Required work:
Make an exact copy of all the data, pictures excluded.

Stored data entries:
....

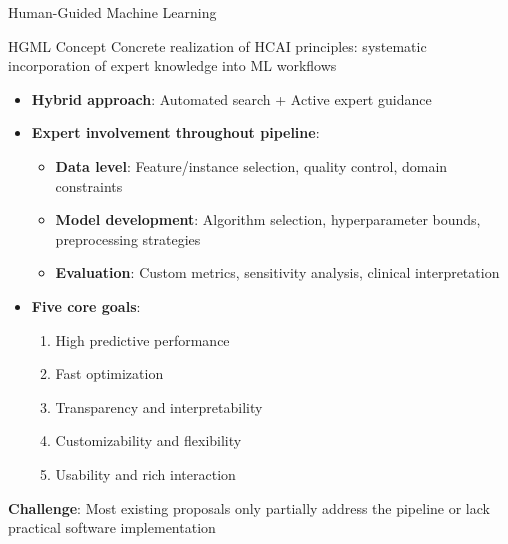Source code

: \documentclass[aspectratio=169,10pt,english,dvipsnames]{beamer}
\begin{document}
\begin{frame}{Human-Guided Machine Learning}
    \begin{block}{HGML Concept}
        Concrete realization of HCAI principles: systematic incorporation of expert knowledge into ML workflows
    \end{block}
    
    \begin{itemize}
        \item \textbf{Hybrid approach}: Automated search + Active expert guidance
        
        \item \textbf{Expert involvement throughout pipeline}:\\
        \begin{itemize}
            \item \textbf{Data level}: Feature/instance selection, quality control, domain constraints\\
            \item \textbf{Model development}: Algorithm selection, hyperparameter bounds, preprocessing strategies\\
            \item \textbf{Evaluation}: Custom metrics, sensitivity analysis, clinical interpretation
        \end{itemize}
        
        \item \textbf{Five core goals}:
        \begin{enumerate}
            \item High predictive performance
            \item Fast optimization
            \item Transparency and interpretability
            \item Customizability and flexibility
            \item Usability and rich interaction
        \end{enumerate}
    \end{itemize}
    
    \textbf{Challenge}: Most existing proposals only partially address the pipeline or lack practical software implementation
\end{frame}
\end{document}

....

Written answer:
Source code

: \documentclass[aspectratio=169,10pt,english,dvipsnames]{beamer}
\begin{document}
\begin{frame}{Human-Guided Machine Learning}
    \begin{block}{HGML Concept}
        Concrete realization of HCAI principles: systematic incorporation of expert knowledge into ML workflows
    \end{block}
    
    \begin{itemize}
        \item \textbf{Hybrid approach}: Automated search + Active expert guidance
        
        \item \textbf{Expert involvement throughout pipeline}:\\
        \begin{itemize}
            \item \textbf{Data level}: Feature/instance selection, quality control, domain constraints\\
            \item \textbf{Model development}: Algorithm selection, hyperparameter bounds, preprocessing strategies\\
            \item \textbf{Evaluation}: Custom metrics, sensitivity analysis, clinical interpretation
        \end{itemize}
        
        \item \textbf{Five core goals}:
        \begin{enumerate}
            \item High predictive performance
            \item Fast optimization
            \item Transparency and interpretability
            \item Customizability and flexibility
            \item Usability and rich interaction
        \end{enumerate}
    \end{itemize}
    
    \textbf{Challenge}: Most existing proposals only partially address the pipeline or lack practical software implementation
\end{frame}
\end{document}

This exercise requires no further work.